EXERCISE OBJECTIVE: Repeat exactly, and only, the lines of the entries below from the one with "Above YAML file" through the one with "collaborate with others.", both ends included.

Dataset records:
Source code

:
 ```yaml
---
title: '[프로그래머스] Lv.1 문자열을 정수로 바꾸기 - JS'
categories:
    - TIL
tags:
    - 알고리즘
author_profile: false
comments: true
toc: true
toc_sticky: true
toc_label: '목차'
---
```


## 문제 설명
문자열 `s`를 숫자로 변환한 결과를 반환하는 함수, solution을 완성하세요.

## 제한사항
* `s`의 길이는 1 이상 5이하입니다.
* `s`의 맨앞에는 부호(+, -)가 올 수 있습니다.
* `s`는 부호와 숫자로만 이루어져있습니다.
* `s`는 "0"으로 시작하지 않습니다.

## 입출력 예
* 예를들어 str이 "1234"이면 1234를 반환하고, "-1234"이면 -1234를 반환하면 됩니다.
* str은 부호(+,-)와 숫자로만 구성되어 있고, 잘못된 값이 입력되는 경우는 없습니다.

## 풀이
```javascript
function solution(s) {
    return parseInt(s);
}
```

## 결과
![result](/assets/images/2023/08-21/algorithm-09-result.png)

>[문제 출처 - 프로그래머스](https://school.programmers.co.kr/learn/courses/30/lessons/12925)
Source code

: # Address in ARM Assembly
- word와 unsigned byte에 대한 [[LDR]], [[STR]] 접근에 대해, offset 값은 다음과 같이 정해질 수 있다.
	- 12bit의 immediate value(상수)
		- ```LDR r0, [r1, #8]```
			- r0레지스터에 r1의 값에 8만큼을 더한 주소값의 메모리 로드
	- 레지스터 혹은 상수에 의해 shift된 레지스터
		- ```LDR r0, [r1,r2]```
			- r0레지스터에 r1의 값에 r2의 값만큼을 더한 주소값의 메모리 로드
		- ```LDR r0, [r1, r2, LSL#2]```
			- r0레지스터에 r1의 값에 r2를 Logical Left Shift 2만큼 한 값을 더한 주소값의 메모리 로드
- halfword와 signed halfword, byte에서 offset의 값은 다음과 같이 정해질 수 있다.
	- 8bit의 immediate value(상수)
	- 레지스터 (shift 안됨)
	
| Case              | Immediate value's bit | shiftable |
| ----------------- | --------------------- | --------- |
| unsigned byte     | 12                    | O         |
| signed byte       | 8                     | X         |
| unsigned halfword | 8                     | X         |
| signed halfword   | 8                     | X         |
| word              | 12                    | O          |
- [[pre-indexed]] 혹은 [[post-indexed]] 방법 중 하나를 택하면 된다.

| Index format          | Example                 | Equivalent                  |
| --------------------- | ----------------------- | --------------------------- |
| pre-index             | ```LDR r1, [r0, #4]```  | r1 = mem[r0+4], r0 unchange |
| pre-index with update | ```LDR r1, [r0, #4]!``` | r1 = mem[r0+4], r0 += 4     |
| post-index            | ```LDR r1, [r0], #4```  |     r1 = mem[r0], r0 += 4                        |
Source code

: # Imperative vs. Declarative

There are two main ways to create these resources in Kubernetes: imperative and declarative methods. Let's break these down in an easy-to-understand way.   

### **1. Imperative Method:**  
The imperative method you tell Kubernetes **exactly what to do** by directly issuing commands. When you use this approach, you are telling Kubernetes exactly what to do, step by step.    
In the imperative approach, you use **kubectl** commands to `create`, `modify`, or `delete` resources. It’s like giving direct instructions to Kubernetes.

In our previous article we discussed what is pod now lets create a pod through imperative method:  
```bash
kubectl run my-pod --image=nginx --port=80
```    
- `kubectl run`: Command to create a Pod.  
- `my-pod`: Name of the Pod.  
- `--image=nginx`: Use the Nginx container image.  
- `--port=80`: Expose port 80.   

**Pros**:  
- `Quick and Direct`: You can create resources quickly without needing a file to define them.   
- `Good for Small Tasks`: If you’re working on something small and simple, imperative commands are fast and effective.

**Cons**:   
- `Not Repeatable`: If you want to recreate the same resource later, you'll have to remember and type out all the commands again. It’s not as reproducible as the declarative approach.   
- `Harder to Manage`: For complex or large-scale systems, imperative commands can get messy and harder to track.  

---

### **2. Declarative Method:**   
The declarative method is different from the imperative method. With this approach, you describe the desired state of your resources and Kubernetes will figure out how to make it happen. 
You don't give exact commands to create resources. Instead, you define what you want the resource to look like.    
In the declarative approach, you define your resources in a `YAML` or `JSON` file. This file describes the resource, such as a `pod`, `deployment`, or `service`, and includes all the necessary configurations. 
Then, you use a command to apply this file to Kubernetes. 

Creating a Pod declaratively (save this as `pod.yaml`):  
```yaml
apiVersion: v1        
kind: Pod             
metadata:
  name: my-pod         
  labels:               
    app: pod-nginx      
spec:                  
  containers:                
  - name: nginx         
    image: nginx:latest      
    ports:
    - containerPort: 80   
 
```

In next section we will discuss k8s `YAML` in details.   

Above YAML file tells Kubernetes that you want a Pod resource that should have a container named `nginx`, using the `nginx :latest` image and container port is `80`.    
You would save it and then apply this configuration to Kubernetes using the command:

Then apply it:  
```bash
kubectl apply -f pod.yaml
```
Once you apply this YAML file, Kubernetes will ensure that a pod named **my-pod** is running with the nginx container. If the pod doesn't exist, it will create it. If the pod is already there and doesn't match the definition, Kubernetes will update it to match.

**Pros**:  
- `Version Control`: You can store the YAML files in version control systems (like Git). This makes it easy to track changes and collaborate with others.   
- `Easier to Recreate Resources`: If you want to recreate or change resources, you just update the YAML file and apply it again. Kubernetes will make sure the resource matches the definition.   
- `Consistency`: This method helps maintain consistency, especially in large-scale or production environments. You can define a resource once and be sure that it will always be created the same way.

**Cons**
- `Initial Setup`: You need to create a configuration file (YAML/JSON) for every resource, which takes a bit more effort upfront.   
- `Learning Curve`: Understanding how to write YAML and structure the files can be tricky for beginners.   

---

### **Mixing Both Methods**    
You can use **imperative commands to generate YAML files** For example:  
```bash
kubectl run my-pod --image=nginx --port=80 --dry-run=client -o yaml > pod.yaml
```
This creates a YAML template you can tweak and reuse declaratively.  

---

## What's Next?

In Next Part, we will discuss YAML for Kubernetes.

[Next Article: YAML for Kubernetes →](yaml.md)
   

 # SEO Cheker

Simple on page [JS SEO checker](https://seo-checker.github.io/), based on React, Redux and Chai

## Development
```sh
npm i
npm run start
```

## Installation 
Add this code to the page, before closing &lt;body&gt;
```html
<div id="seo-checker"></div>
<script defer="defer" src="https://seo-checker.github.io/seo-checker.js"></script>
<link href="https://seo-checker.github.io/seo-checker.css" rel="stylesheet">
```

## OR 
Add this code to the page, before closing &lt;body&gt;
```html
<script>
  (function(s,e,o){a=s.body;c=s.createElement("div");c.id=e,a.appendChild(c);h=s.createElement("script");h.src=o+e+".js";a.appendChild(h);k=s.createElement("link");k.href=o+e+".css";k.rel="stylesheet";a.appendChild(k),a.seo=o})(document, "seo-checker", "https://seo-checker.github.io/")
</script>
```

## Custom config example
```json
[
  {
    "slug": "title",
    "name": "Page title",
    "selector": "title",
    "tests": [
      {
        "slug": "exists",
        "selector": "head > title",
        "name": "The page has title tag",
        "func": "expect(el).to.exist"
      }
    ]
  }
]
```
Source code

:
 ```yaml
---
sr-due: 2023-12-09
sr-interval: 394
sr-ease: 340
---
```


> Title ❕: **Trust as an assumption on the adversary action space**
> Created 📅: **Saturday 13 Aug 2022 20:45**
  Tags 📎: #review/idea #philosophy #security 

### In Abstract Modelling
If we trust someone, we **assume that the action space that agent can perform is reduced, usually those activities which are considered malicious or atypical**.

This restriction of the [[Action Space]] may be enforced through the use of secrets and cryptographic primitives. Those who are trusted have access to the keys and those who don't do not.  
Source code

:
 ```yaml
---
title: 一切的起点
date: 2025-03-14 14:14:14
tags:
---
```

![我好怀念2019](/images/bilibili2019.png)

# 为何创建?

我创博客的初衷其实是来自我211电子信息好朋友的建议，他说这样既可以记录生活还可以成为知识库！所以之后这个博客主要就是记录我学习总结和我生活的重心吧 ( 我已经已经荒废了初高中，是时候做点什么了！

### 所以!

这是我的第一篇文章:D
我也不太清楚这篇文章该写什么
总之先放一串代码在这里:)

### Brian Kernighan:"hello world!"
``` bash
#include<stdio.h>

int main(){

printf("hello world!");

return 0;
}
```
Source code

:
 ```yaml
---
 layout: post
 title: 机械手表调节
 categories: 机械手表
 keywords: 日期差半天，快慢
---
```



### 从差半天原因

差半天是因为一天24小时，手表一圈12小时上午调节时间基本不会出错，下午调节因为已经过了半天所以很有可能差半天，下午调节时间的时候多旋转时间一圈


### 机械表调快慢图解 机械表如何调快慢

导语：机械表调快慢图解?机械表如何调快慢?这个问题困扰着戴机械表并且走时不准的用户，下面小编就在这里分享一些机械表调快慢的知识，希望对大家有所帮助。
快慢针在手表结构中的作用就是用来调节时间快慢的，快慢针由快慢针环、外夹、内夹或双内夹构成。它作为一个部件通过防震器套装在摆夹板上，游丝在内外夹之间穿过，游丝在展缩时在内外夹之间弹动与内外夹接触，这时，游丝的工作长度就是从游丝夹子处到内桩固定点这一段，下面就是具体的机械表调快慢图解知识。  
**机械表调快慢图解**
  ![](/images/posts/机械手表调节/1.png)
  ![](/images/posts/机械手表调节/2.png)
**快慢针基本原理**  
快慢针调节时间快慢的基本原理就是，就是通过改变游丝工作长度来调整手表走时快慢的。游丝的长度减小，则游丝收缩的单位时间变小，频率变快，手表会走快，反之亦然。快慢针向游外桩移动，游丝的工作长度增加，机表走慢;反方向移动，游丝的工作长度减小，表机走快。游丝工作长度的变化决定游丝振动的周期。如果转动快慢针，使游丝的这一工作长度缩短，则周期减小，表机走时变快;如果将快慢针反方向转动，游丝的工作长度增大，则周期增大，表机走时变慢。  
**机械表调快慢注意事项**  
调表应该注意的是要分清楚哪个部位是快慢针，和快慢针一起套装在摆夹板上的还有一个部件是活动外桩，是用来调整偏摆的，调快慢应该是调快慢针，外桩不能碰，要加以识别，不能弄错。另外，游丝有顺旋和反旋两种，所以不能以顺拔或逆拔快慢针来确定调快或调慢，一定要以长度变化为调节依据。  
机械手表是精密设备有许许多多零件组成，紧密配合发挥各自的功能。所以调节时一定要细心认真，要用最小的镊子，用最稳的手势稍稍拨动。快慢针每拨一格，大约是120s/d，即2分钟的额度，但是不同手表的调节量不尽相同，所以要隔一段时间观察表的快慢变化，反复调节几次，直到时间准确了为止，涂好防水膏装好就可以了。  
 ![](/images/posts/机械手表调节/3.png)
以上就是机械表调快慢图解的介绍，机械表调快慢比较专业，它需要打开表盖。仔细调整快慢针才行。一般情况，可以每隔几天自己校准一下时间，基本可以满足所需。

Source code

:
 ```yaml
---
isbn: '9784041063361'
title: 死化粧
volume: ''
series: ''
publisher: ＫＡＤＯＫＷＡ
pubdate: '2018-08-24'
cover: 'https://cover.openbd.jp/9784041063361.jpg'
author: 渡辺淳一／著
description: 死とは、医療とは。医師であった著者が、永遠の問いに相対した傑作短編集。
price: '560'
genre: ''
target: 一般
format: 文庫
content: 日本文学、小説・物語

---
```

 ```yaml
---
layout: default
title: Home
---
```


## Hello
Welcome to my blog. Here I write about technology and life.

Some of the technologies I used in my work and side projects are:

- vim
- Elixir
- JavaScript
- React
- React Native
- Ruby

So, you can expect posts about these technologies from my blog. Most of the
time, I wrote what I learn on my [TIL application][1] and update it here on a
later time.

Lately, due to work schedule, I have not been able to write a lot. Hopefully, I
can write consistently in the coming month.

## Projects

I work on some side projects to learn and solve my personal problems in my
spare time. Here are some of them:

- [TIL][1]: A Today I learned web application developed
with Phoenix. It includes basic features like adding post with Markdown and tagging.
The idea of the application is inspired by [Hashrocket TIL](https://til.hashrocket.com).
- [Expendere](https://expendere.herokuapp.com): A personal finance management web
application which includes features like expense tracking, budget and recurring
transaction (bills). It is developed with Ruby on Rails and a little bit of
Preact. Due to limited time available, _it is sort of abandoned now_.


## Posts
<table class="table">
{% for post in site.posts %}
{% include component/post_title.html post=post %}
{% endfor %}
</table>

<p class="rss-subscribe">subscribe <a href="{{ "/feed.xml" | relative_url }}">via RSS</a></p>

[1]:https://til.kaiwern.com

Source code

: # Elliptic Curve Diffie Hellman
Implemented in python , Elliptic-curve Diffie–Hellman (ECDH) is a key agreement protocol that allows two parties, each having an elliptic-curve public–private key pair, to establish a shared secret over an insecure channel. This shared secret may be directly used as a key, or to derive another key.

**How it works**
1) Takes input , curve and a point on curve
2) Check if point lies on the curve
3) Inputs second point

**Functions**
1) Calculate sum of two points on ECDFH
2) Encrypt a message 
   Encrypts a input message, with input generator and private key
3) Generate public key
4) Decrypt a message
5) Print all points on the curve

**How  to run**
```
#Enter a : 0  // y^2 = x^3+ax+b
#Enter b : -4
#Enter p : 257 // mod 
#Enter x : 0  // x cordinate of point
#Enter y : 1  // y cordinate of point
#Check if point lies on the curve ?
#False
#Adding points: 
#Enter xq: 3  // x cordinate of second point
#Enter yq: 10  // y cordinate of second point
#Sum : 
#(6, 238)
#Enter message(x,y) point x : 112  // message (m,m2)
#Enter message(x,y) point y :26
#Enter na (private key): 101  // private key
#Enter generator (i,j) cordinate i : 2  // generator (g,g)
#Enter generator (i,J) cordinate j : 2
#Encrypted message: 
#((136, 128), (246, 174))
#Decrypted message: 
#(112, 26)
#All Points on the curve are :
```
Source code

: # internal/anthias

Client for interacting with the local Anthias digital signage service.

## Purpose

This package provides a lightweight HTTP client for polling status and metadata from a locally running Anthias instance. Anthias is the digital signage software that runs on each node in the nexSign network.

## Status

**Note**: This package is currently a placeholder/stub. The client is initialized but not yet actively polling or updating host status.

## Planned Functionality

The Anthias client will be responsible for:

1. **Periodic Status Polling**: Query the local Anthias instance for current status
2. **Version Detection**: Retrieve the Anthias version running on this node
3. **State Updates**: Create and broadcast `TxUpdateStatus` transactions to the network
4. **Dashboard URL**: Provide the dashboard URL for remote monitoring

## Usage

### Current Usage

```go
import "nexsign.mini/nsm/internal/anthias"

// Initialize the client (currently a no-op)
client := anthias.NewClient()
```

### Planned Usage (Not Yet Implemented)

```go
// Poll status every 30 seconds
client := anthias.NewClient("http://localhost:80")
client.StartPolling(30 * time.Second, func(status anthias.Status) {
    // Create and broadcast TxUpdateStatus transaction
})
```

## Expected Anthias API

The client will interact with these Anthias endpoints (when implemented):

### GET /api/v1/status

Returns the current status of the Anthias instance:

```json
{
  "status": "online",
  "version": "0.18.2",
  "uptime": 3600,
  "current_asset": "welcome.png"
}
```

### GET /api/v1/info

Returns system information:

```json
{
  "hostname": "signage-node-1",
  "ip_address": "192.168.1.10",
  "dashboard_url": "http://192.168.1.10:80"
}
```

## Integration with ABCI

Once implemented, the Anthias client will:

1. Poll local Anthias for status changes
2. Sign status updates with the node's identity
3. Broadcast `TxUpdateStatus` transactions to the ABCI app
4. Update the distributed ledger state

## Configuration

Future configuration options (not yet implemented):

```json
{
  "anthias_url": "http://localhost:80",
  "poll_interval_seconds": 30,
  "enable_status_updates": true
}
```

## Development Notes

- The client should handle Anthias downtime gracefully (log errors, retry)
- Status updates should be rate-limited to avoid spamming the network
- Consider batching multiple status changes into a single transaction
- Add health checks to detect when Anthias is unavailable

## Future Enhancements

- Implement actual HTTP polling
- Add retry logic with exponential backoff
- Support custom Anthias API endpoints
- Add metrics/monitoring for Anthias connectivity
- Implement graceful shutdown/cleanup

FINISHED EXERCISE:
Above YAML file tells Kubernetes that you want a Pod resource that should have a container named `nginx`, using the `nginx :latest` image and container port is `80`.    
You would save it and then apply this configuration to Kubernetes using the command:

Then apply it:  
```bash
kubectl apply -f pod.yaml
```
Once you apply this YAML file, Kubernetes will ensure that a pod named **my-pod** is running with the nginx container. If the pod doesn't exist, it will create it. If the pod is already there and doesn't match the definition, Kubernetes will update it to match.

**Pros**:  
- `Version Control`: You can store the YAML files in version control systems (like Git). This makes it easy to track changes and collaborate with others.   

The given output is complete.